Indeed. In my tiny life, to pack or not to pack, haunts and sustains me.
As long as I can remember, I’ve obsessed about the size of my package. And I’m talking about nerf balls in my underpants in the third grade, too.
Despite my fascination with cyborg imagery, I shock myself when I call my various packing devices prosthetics. No, I say. Artificial legs, arms, eyes. Those are prosthetics.
My pink piece of cyberskin is, what? Me? A manifestation of a yearning?
I don’t know. I guess I think I should know by now. After all I’ve been packing in some manner for about 30 years. Still I don’t.

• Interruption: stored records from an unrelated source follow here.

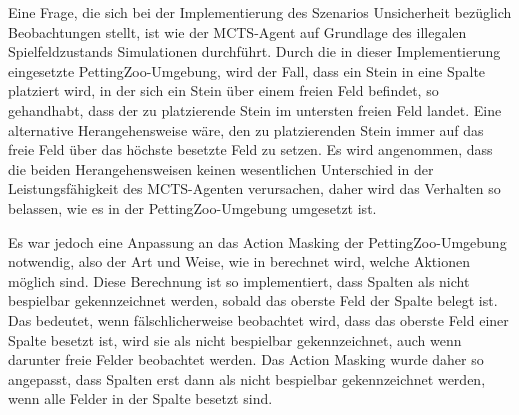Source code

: Eine Frage, die sich bei der Implementierung des Szenarios Unsicherheit bezüglich Beobachtungen stellt, ist wie der MCTS-Agent auf Grundlage des illegalen Spielfeldzustands Simulationen durchführt. Durch die in dieser Implementierung eingesetzte PettingZoo-Umgebung, wird der Fall, dass ein Stein in eine Spalte platziert wird, in der sich ein Stein über einem freien Feld befindet, so gehandhabt, dass der zu platzierende Stein im untersten freien Feld landet. Eine alternative Herangehensweise wäre, den zu platzierenden Stein immer auf das freie Feld über das höchste besetzte Feld zu setzen. Es wird angenommen, dass die beiden Herangehensweisen keinen wesentlichen Unterschied in der Leistungsfähigkeit des MCTS-Agenten verursachen, daher wird das Verhalten so belassen, wie es in der PettingZoo-Umgebung umgesetzt ist.

Es war jedoch eine Anpassung an das Action Masking der PettingZoo-Umgebung notwendig, also der Art und Weise, wie in berechnet wird, welche Aktionen möglich sind. Diese Berechnung ist so implementiert, dass Spalten als nicht bespielbar gekennzeichnet werden, sobald das oberste Feld der Spalte belegt ist. Das bedeutet, wenn fälschlicherweise beobachtet wird, dass das oberste Feld einer Spalte besetzt ist, wird sie als nicht bespielbar gekennzeichnet, auch wenn darunter freie Felder beobachtet werden. Das Action Masking wurde daher so angepasst, dass Spalten erst dann als nicht bespielbar gekennzeichnet werden, wenn alle Felder in der Spalte besetzt sind.
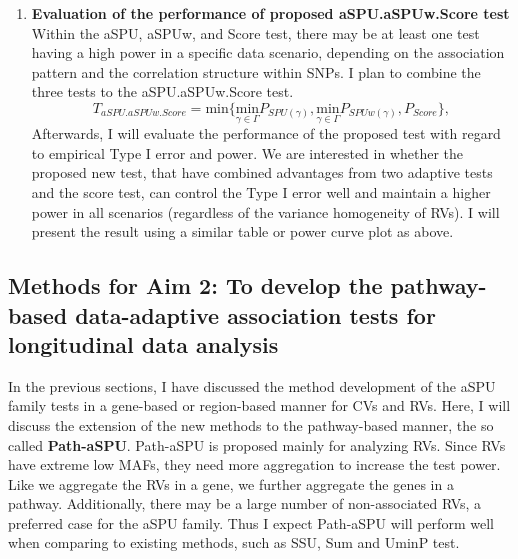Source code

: \documentclass[12pt]{article}
\begin{document}
\begin{enumerate}
\item \textbf{Evaluation of the performance of proposed aSPU.aSPUw.Score test}\\
Within the aSPU, aSPUw, and Score test, there may be at least one test having a high power in a specific data scenario, depending on the association pattern and the correlation structure within SNPs. I plan to combine the three tests to the aSPU.aSPUw.Score test. 
$$
T_{aSPU.aSPUw.Score} = \textrm{min} \Big\{ \underset{\gamma\in\Gamma}{ \textrm{min} } P_{ SPU(\gamma) },\underset{\gamma\in\Gamma}{ \textrm{min} } P_{ SPUw(\gamma) }, P_{Score} \Big\},
$$ 
Afterwards, I will evaluate the performance of the proposed test with regard to empirical Type I error and power. We are interested in whether the proposed new test, that have combined advantages from two adaptive tests and the score test, can control the Type I error well and maintain a higher power in all scenarios (regardless of the variance homogeneity of RVs). I will present the result using a similar table or power curve plot as above. 
\end{enumerate}

\subsection{Methods for Aim 2: To develop the pathway-based data-adaptive association tests for longitudinal data analysis}
\label{sec:aim2}
In the previous sections, I have discussed the method development of the aSPU family tests in a gene-based or region-based manner for CVs and RVs. Here, I will discuss the extension of the new methods to the pathway-based manner, the so called \textbf{Path-aSPU}. Path-aSPU is proposed mainly for analyzing RVs. Since RVs have extreme low MAFs, they need more aggregation to increase the test power. Like we aggregate the RVs in a gene, we further aggregate the genes in a pathway. Additionally, there may be a large number of non-associated RVs, a preferred case for the aSPU family. Thus I expect Path-aSPU will perform well when comparing to existing methods, such as SSU, Sum and UminP test. 
\end{document}
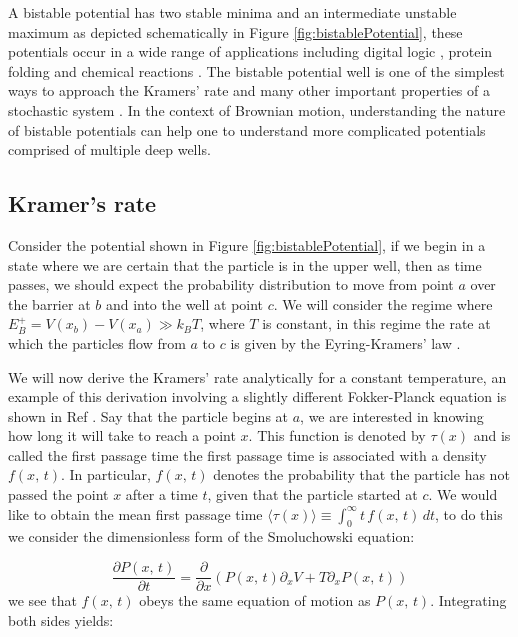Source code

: A bistable potential has two stable minima and an intermediate unstable maximum as depicted schematically in Figure \ref{fig:bistablePotential}, these potentials occur in a wide range of applications including digital logic \cite{MyersCelebranoKrishnan2015,Landauer1961}, protein folding \cite{BryngelsonWolynes1989} and chemical reactions \cite{BernePecora1976}. The bistable potential well is one of the simplest ways to approach the Kramers' rate and many other important properties of a stochastic system \cite{MyersCelebranoKrishnan2015,Barcilon1996,SantamariaHolekGadomskiRubi2011}. In the context of Brownian motion, understanding the nature of bistable potentials can help one to understand more complicated potentials comprised of multiple deep wells.

\subsection{Kramer's rate} \label{kramersRate}
Consider the potential shown in Figure \ref{fig:bistablePotential}, if we begin in a state where we are certain that the particle is in the upper well, then as time passes, we should expect the probability distribution to move from point $a$ over the barrier at $b$ and into the well at point $c$. We will consider the regime where $E^+_B = V(x_b) - V(x_a) \gg k_B T$, where $T$ is constant, in this regime the rate at which the particles flow from $a$ to $c$ is given by the Eyring-Kramers' law \cite{Eyring1935, Kramers1940}.

We will now derive the Kramers' rate analytically for a constant temperature, an example of this derivation involving a slightly different Fokker-Planck equation is shown in Ref \cite{Gardiner2009}. Say that the particle begins at $a$, we are interested in knowing how long it will take to reach a point $x$. This function is denoted by $\tau(x)$ and is called the first passage time \cite{Gardiner2009} the first passage time is associated with a density $f(x, \, t)$. In particular, $f(x, \, t)$ denotes the probability that the particle has not passed the point $x$ after a time $t$, given that the particle started at $c$. We would like to obtain the mean first passage time $\langle \tau(x) \rangle \equiv \int_0^{\infty} t \, f(x, \, t) \, dt$, to do this we consider the dimensionless form of the Smoluchowski equation: 

\begin{equation}
\frac{\partial P(x, \, t)}{\partial t} = \frac{\partial}{\partial x} \left(P(x, \, t) \partial_x V + T \partial_x P(x, \, t) \right)
\end{equation}
we see that $f(x, \, t)$ obeys the same equation of motion as $P(x, \, t)$. Integrating both sides yields:

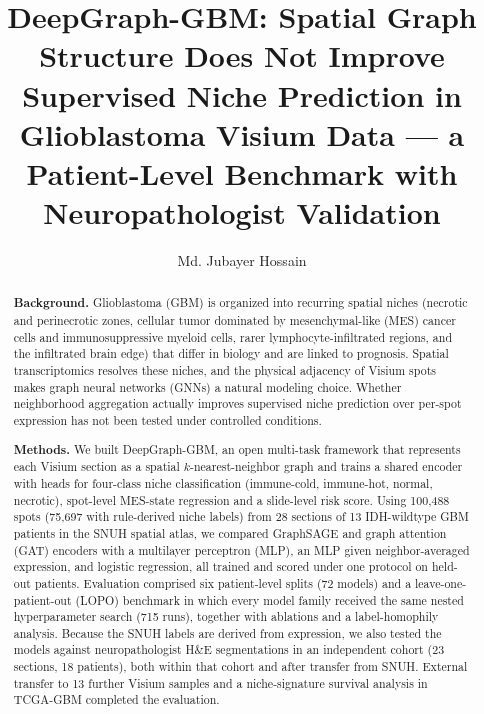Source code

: \documentclass[11pt,letterpaper]{article}
\title{\vspace{-1.5em}\bfseries DeepGraph-GBM: Spatial Graph Structure Does Not Improve Supervised Niche Prediction in Glioblastoma Visium Data --- a Patient-Level Benchmark with Neuropathologist Validation}
\author[1,2,*]{Md. Jubayer Hossain}
\affil[1]{Center for Health Innovation, Research, Action, and Learning - Bangladesh}
\affil[2]{DeepBio}
\affil[*]{Corresponding author: \texttt{hossainmj.me@gmail.com}}
\date{}
\begin{document}
\maketitle
\thispagestyle{fancy}

\begin{abstract}
\small
\noindent\textbf{Background.} Glioblastoma (GBM) is organized into recurring spatial niches (necrotic and perinecrotic zones, cellular tumor dominated by mesenchymal-like (MES) cancer cells and immunosuppressive myeloid cells, rarer lymphocyte-infiltrated regions, and the infiltrated brain edge) that differ in biology and are linked to prognosis. Spatial transcriptomics resolves these niches, and the physical adjacency of Visium spots makes graph neural networks (GNNs) a natural modeling choice. Whether neighborhood aggregation actually improves supervised niche prediction over per-spot expression has not been tested under controlled conditions.

\noindent\textbf{Methods.} We built DeepGraph-GBM, an open multi-task framework that represents each Visium section as a spatial $k$-nearest-neighbor graph and trains a shared encoder with heads for four-class niche classification (immune-cold, immune-hot, normal, necrotic), spot-level MES-state regression and a slide-level risk score. Using 100{,}488 spots (75{,}697 with rule-derived niche labels) from 28 sections of 13 IDH-wildtype GBM patients in the SNUH spatial atlas, we compared GraphSAGE and graph attention (GAT) encoders with a multilayer perceptron (MLP), an MLP given neighbor-averaged expression, and logistic regression, all trained and scored under one protocol on held-out patients. Evaluation comprised six patient-level splits (72 models) and a leave-one-patient-out (LOPO) benchmark in which every model family received the same nested hyperparameter search (715 runs), together with ablations and a label-homophily analysis. Because the SNUH labels are derived from expression, we also tested the models against neuropathologist H\&E segmentations in an independent cohort (23 sections, 18 patients), both within that cohort and after transfer from SNUH. External transfer to 13 further Visium samples and a niche-signature survival analysis in TCGA-GBM completed the evaluation.


\end{abstract}
\end{document}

What I do know is that I haven’t packed at all in the last few weeks. The worry about what others might think about my lacking package just sort of fell away.
Stuffing my underwear every morning feels like too much work. Too much not me. My package is tiny….a microbrand, if you will. ;-). That used to bum me out, radically. Now I just think it something true for me.
I am most suprised by how much my obsession is just so masculine/male/manly. Guess I’m not too different from alot of other guys. Each of us is left to decipher and decode the package of the penis/phallus/cock.
To pack or not to pack. To stuff or not to stuff. What matters is this: which choice represents the most compassionate act I can do for myself?